**WHAT THIS TASK INVOLVES:** Please transcribe exactly, and only, the lines of the data below between the line holding "Main landing page" and the line holding "## Features", inclusive.

RECORDS SUPPLIED Block Start

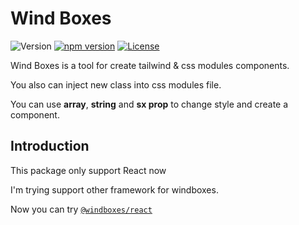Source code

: # Wind Boxes
![Version](https://img.shields.io/github/languages/top/windboxes/core?style=for-the-badge)
[![npm version](https://img.shields.io/npm/v/@windboxes/core?label=version&style=for-the-badge)](https://www.npmjs.com/package/@windboxes/core?style=for-the-badge)
[![License](https://img.shields.io/npm/l/@windboxes/core?style=for-the-badge)](https://github.com/windboxes/core/blob/master/LICENSE)



Wind Boxes is a tool for create tailwind & css modules components.

You also can inject new class into css modules file.

You can use **array**, **string** and **sx prop** to change style and create a component.

## Introduction
This package only support React now

I'm trying support other framework for windboxes.

Now you can try [`@windboxes/react`](https://github.com/windboxes/core/tree/main/packages/react) 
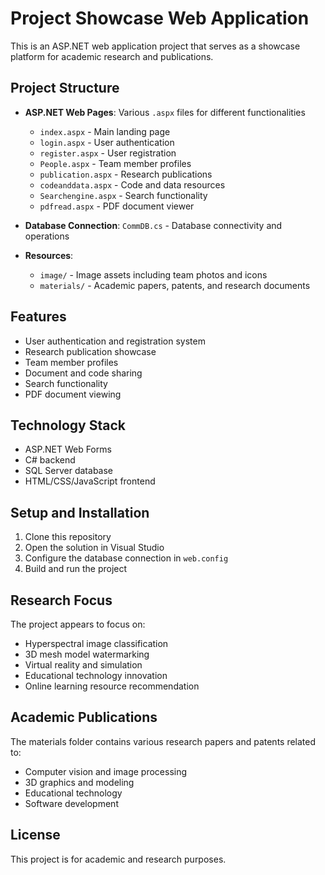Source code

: # Project Showcase Web Application

This is an ASP.NET web application project that serves as a showcase platform for academic research and publications.

## Project Structure

- **ASP.NET Web Pages**: Various `.aspx` files for different functionalities
  - `index.aspx` - Main landing page
  - `login.aspx` - User authentication
  - `register.aspx` - User registration
  - `People.aspx` - Team member profiles
  - `publication.aspx` - Research publications
  - `codeanddata.aspx` - Code and data resources
  - `Searchengine.aspx` - Search functionality
  - `pdfread.aspx` - PDF document viewer

- **Database Connection**: `CommDB.cs` - Database connectivity and operations

- **Resources**:
  - `image/` - Image assets including team photos and icons
  - `materials/` - Academic papers, patents, and research documents

## Features

- User authentication and registration system
- Research publication showcase
- Team member profiles
- Document and code sharing
- Search functionality
- PDF document viewing

## Technology Stack

- ASP.NET Web Forms
- C# backend
- SQL Server database
- HTML/CSS/JavaScript frontend

## Setup and Installation

1. Clone this repository
2. Open the solution in Visual Studio
3. Configure the database connection in `web.config`
4. Build and run the project

## Research Focus

The project appears to focus on:
- Hyperspectral image classification
- 3D mesh model watermarking
- Virtual reality and simulation
- Educational technology innovation
- Online learning resource recommendation

## Academic Publications

The materials folder contains various research papers and patents related to:
- Computer vision and image processing
- 3D graphics and modeling
- Educational technology
- Software development

## License

This project is for academic and research purposes.
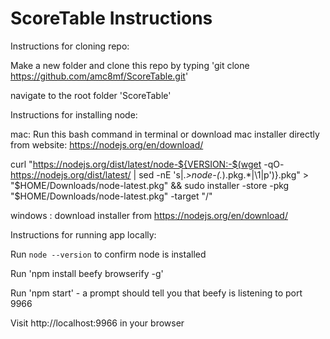 # ScoreTable Instructions

Instructions for cloning repo:

Make a new folder and clone this repo by typing 'git clone https://github.com/amc8mf/ScoreTable.git'

navigate to the root folder 'ScoreTable'

Instructions for installing node:

mac: Run this bash command in terminal or download mac installer directly from website: https://nodejs.org/en/download/


curl "https://nodejs.org/dist/latest/node-${VERSION:-$(wget -qO- https://nodejs.org/dist/latest/ | sed -nE 's|.*>node-(.*)\.pkg</a>.*|\1|p')}.pkg" > "$HOME/Downloads/node-latest.pkg" && sudo installer -store -pkg "$HOME/Downloads/node-latest.pkg" -target "/"

windows : download installer from https://nodejs.org/en/download/

Instructions for running app locally:

Run `node --version` to confirm node is installed

Run 'npm install beefy browserify -g'

Run 'npm start' - a prompt should tell you that beefy is listening to port 9966

Visit http://localhost:9966 in your browser

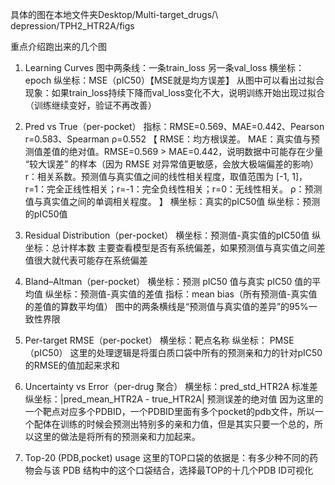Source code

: 具体的图在本地文件夹Desktop/Multi-target_drugs/\ depression/TPH2_HTR2A/figs 

重点介绍跑出来的几个图

1. Learning Curves
图中两条线：一条train_loss 另一条val_loss 
横坐标：epoch
纵坐标：MSE（pIC50）【MSE就是均方误差】
从图中可以看出过拟合现象：如果train_loss持续下降而val_loss变化不大，说明训练开始出现过拟合（训练继续变好，验证不再改善）

2. Pred vs True（per-pocket）
指标：RMSE=0.569、MAE=0.442、Pearson r=0.583、Spearman ρ=0.552
【
RMSE：均方根误差。
MAE：真实值与预测值差值的绝对值。RMSE=0.569 > MAE=0.442，说明数据中可能存在少量 “较大误差” 的样本（因为 RMSE 对异常值更敏感，会放大极端偏差的影响）
r：相关系数。预测值与真实值之间的线性相关程度，取值范围为 [-1, 1]，r=1：完全正线性相关；r=-1：完全负线性相关；r=0：无线性相关。
ρ：预测值与真实值之间的单调相关程度。
】
横坐标：真实的pIC50值
纵坐标：预测的pIC50值

3. Residual Distribution（per-pocket）
横坐标：预测值-真实值的pIC50值
纵坐标：总计样本数
主要查看模型是否有系统偏差，如果预测值与真实值之间差值很大就代表可能存在系统偏差

4. Bland–Altman（per-pocket）
横坐标：预测 pIC50 值与真实 pIC50 值的平均值
纵坐标：预测值-真实值的差值
指标：mean bias（所有预测值-真实值的差值的算数平均值）
图中的两条横线是“预测值与真实值的差异”的95%一致性界限

5. Per-target RMSE（per-pocket）
横坐标：靶点名称
纵坐标： PMSE（pIC50）
这里的处理逻辑是将蛋白质口袋中所有的预测亲和力的针对pIC50的RMSE的值加起来求和

6. Uncertainty vs Error（per-drug 聚合）
横坐标：pred_std_HTR2A 标准差 
纵坐标：|pred_mean_HTR2A - true_HTR2A| 预测误差的绝对值 因为这里的一个靶点对应多个PDBID，一个PDBID里面有多个pocket的pdb文件，所以一个配体在训练的时候会预测出特别多的亲和力值，但是其实只要一个总的，所以这里的做法是将所有的预测亲和力加起来。

7. Top-20 (PDB,pocket) usage
这里的TOP口袋的依据是：有多少种不同的药物会与该 PDB 结构中的这个口袋结合，选择最TOP的十几个PDB ID可视化







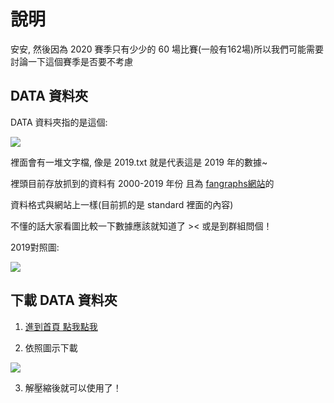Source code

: # 說明

安安, 然後因為 2020 賽季只有少少的 60 場比賽(一般有162場)所以我們可能需要討論一下這個賽季是否要不考慮

## DATA 資料夾

DATA 資料夾指的是這個:

![](https://i.imgur.com/Rj9EMCq.png)

裡面會有一堆文字檔, 像是 2019.txt 就是代表這是 2019 年的數據~

裡頭目前存放抓到的資料有 2000-2019 年份 且為 [fangraphs網站](https://www.fangraphs.com/leaders.aspx?pos=all&stats=pit&lg=all&qual=0&type=0&season=2019&month=0&season1=2019&ind=0&team=0,ts&rost=0&age=14,58&filter=&players=0&startdate=&enddate=)的

資料格式與網站上一樣(目前抓的是 standard 裡面的內容)

不懂的話大家看圖比較一下數據應該就知道了 >< 或是到群組問個！

2019對照圖:

![](https://i.imgur.com/bjooPTH.png)


## 下載 DATA 資料夾

1. [進到首頁 點我點我](https://github.com/Engineering-Statistics-Final-Project/FanGraphs-parser)

2. 依照圖示下載

![](https://i.imgur.com/CTz4GHi.png)

3. 解壓縮後就可以使用了！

RECORDS SUPPLIED Block End

**RESPONSE BOX:**
  - `index.aspx` - Main landing page
  - `login.aspx` - User authentication
  - `register.aspx` - User registration
  - `People.aspx` - Team member profiles
  - `publication.aspx` - Research publications
  - `codeanddata.aspx` - Code and data resources
  - `Searchengine.aspx` - Search functionality
  - `pdfread.aspx` - PDF document viewer

- **Database Connection**: `CommDB.cs` - Database connectivity and operations

- **Resources**:
  - `image/` - Image assets including team photos and icons
  - `materials/` - Academic papers, patents, and research documents

## Features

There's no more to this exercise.